Maybe you work for a family business and you’ve reached as
close to the top as you’ll ever get. Or maybe your company
isn’t growing. The specifics are irrelevant. What matters
is you seem poised to leap before you look.
Don’t—at
least not until you conduct some serious due diligence.
Start with
the opportunity itself. From where we sit, it’s pretty
confounding: The work isn’t exactly what you know, but of
even more concern, your role isn’t defined. It’s as if
your acquaintance is saying, “We’ll figure out the details
after you get here.” To which we say, “Run for the hills.”
Almost
nothing in management is more frustrating than being given
responsibility without authority. Your new boss, whether
it’s your acquaintance or not, will surely want results
from you soon enough. But without a clearly defined job,
you’re in trouble. You may not, for instance, be able to
hire people or spend any real money. Your coworkers may
shrug you off. Who are you, anyway?
This
dynamic has no better illustration than a story told by
Cathie Black in her terrific business memoir, Basic Black.

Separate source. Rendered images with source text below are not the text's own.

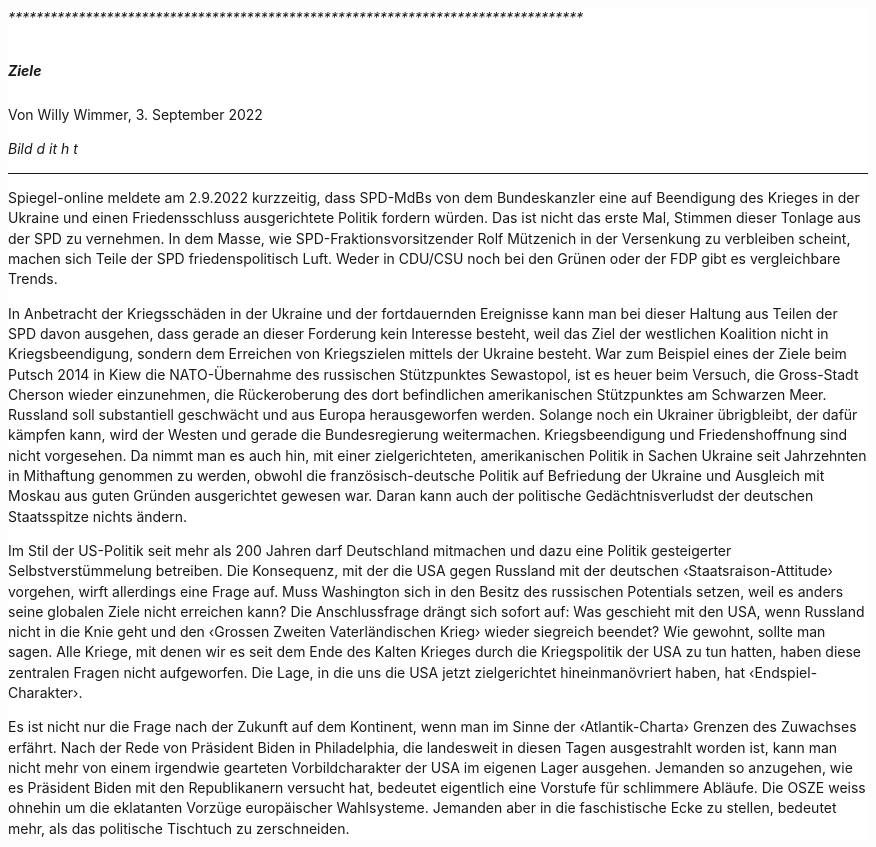 ###### **********************************************************************************

##### Ziele
Von Willy Wimmer, 3. September 2022

_Bild_ _d_ _it h t_


-----

Spiegel-online meldete am 2.9.2022 kurzzeitig, dass SPD-MdBs von dem Bundeskanzler eine auf Beendigung des Krieges in der Ukraine und einen Friedensschluss ausgerichtete Politik fordern würden. Das ist
nicht das erste Mal, Stimmen dieser Tonlage aus der SPD zu vernehmen. In dem Masse, wie SPD-Fraktionsvorsitzender Rolf Mützenich in der Versenkung zu verbleiben scheint, machen sich Teile der SPD friedenspolitisch Luft. Weder in CDU/CSU noch bei den Grünen oder der FDP gibt es vergleichbare Trends.

In Anbetracht der Kriegsschäden in der Ukraine und der fortdauernden Ereignisse kann man bei dieser
Haltung aus Teilen der SPD davon ausgehen, dass gerade an dieser Forderung kein Interesse besteht, weil
das Ziel der westlichen Koalition nicht in Kriegsbeendigung, sondern dem Erreichen von Kriegszielen mittels
der Ukraine besteht. War zum Beispiel eines der Ziele beim Putsch 2014 in Kiew die NATO-Übernahme
des russischen Stützpunktes Sewastopol, ist es heuer beim Versuch, die Gross-Stadt Cherson wieder einzunehmen, die Rückeroberung des dort befindlichen amerikanischen Stützpunktes am Schwarzen Meer.
Russland soll substantiell geschwächt und aus Europa herausgeworfen werden. Solange noch ein Ukrainer
übrigbleibt, der dafür kämpfen kann, wird der Westen und gerade die Bundesregierung weitermachen.
Kriegsbeendigung und Friedenshoffnung sind nicht vorgesehen. Da nimmt man es auch hin, mit einer zielgerichteten, amerikanischen Politik in Sachen Ukraine seit Jahrzehnten in Mithaftung genommen zu werden, obwohl die französisch-deutsche Politik auf Befriedung der Ukraine und Ausgleich mit Moskau aus
guten Gründen ausgerichtet gewesen war. Daran kann auch der politische Gedächtnisverludst der deutschen Staatsspitze nichts ändern.

Im Stil der US-Politik seit mehr als 200 Jahren darf Deutschland mitmachen und dazu eine Politik gesteigerter Selbstverstümmelung betreiben. Die Konsequenz, mit der die USA gegen Russland mit der deutschen ‹Staatsraison-Attitude› vorgehen, wirft allerdings eine Frage auf. Muss Washington sich in den Besitz
des russischen Potentials setzen, weil es anders seine globalen Ziele nicht erreichen kann? Die Anschlussfrage drängt sich sofort auf: Was geschieht mit den USA, wenn Russland nicht in die Knie geht und den
‹Grossen Zweiten Vaterländischen Krieg› wieder siegreich beendet? Wie gewohnt, sollte man sagen.
Alle Kriege, mit denen wir es seit dem Ende des Kalten Krieges durch die Kriegspolitik der USA zu tun hatten, haben diese zentralen Fragen nicht aufgeworfen. Die Lage, in die uns die USA jetzt zielgerichtet hineinmanövriert haben, hat ‹Endspiel-Charakter›.

Es ist nicht nur die Frage nach der Zukunft auf dem Kontinent, wenn man im Sinne der ‹Atlantik-Charta›
Grenzen des Zuwachses erfährt. Nach der Rede von Präsident Biden in Philadelphia, die landesweit in diesen Tagen ausgestrahlt worden ist, kann man nicht mehr von einem irgendwie gearteten Vorbildcharakter
der USA im eigenen Lager ausgehen. Jemanden so anzugehen, wie es Präsident Biden mit den Republikanern versucht hat, bedeutet eigentlich eine Vorstufe für schlimmere Abläufe. Die OSZE weiss ohnehin um
die eklatanten Vorzüge europäischer Wahlsysteme. Jemanden aber in die faschistische Ecke zu stellen,
bedeutet mehr, als das politische Tischtuch zu zerschneiden.
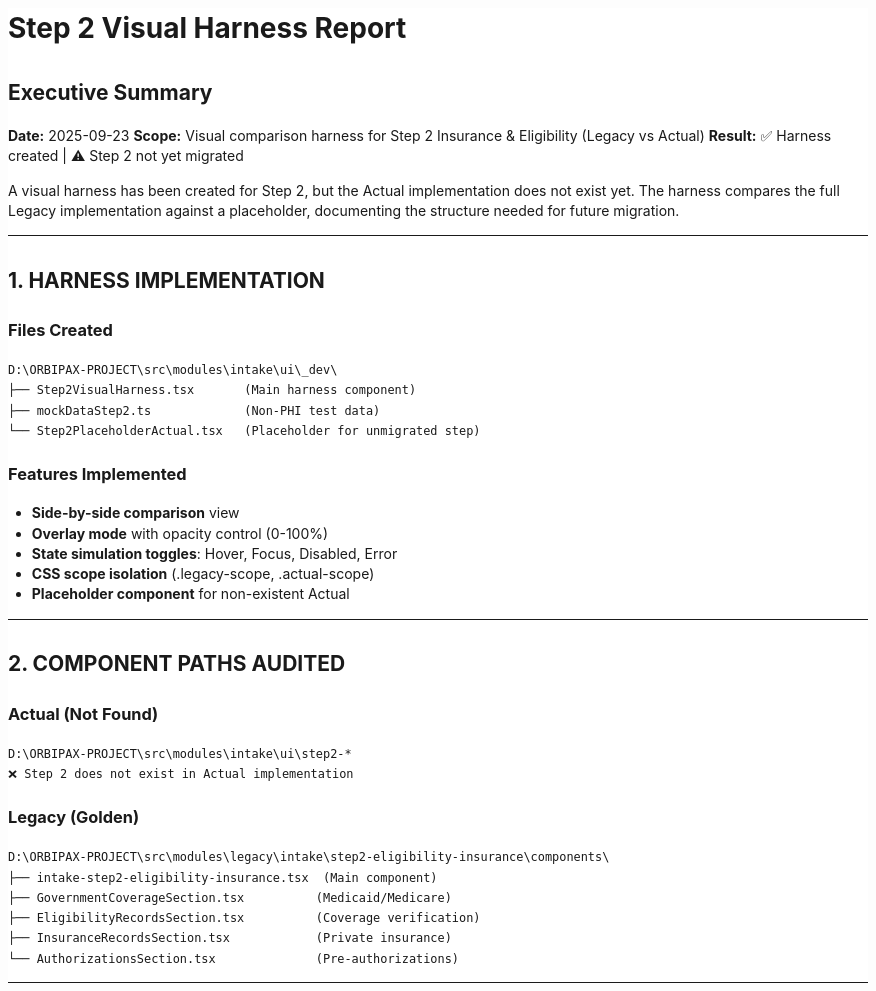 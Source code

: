 # Step 2 Visual Harness Report

## Executive Summary
**Date:** 2025-09-23
**Scope:** Visual comparison harness for Step 2 Insurance & Eligibility (Legacy vs Actual)
**Result:** ✅ Harness created | ⚠️ Step 2 not yet migrated

A visual harness has been created for Step 2, but the Actual implementation does not exist yet. The harness compares the full Legacy implementation against a placeholder, documenting the structure needed for future migration.

---

## 1. HARNESS IMPLEMENTATION

### Files Created
```
D:\ORBIPAX-PROJECT\src\modules\intake\ui\_dev\
├── Step2VisualHarness.tsx       (Main harness component)
├── mockDataStep2.ts             (Non-PHI test data)
└── Step2PlaceholderActual.tsx   (Placeholder for unmigrated step)
```

### Features Implemented
- **Side-by-side comparison** view
- **Overlay mode** with opacity control (0-100%)
- **State simulation toggles**: Hover, Focus, Disabled, Error
- **CSS scope isolation** (.legacy-scope, .actual-scope)
- **Placeholder component** for non-existent Actual

---

## 2. COMPONENT PATHS AUDITED

### Actual (Not Found)
```
D:\ORBIPAX-PROJECT\src\modules\intake\ui\step2-*
❌ Step 2 does not exist in Actual implementation
```

### Legacy (Golden)
```
D:\ORBIPAX-PROJECT\src\modules\legacy\intake\step2-eligibility-insurance\components\
├── intake-step2-eligibility-insurance.tsx  (Main component)
├── GovernmentCoverageSection.tsx          (Medicaid/Medicare)
├── EligibilityRecordsSection.tsx          (Coverage verification)
├── InsuranceRecordsSection.tsx            (Private insurance)
└── AuthorizationsSection.tsx              (Pre-authorizations)
```

---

After a year of being wooed by company founder Al Neuharth,
Cathie accepted the job as president of USA Today in 1983.
On her
first day, however, she was mortified when an advertising
executive approached her to announce, “I just want you to
know up front, I’m not going to be reporting to you.” With
a sick feeling, Cathie recalls, she realized she had made
a classic mistake: “I had never nailed down, in writing,
the reporting structure and what my actual duties were to
be.” It took Cathie months to straighten things out for
herself at USA Today, although as everyone knows, the
story of her long run at the paper had a very happy
ending.
And your
new job might, too, if you get its specifics clarified
before signing on. Even so, there’s a second and final
piece of due diligence you cannot ignore, and it concerns
values. You need to make sure the new opportunity being
dangled before you isn’t attractive for the wrong
reasons—namely, money and prestige.
Make no
mistake. There is nothing wrong with taking a job that
increases your compensation or enhances your reputation.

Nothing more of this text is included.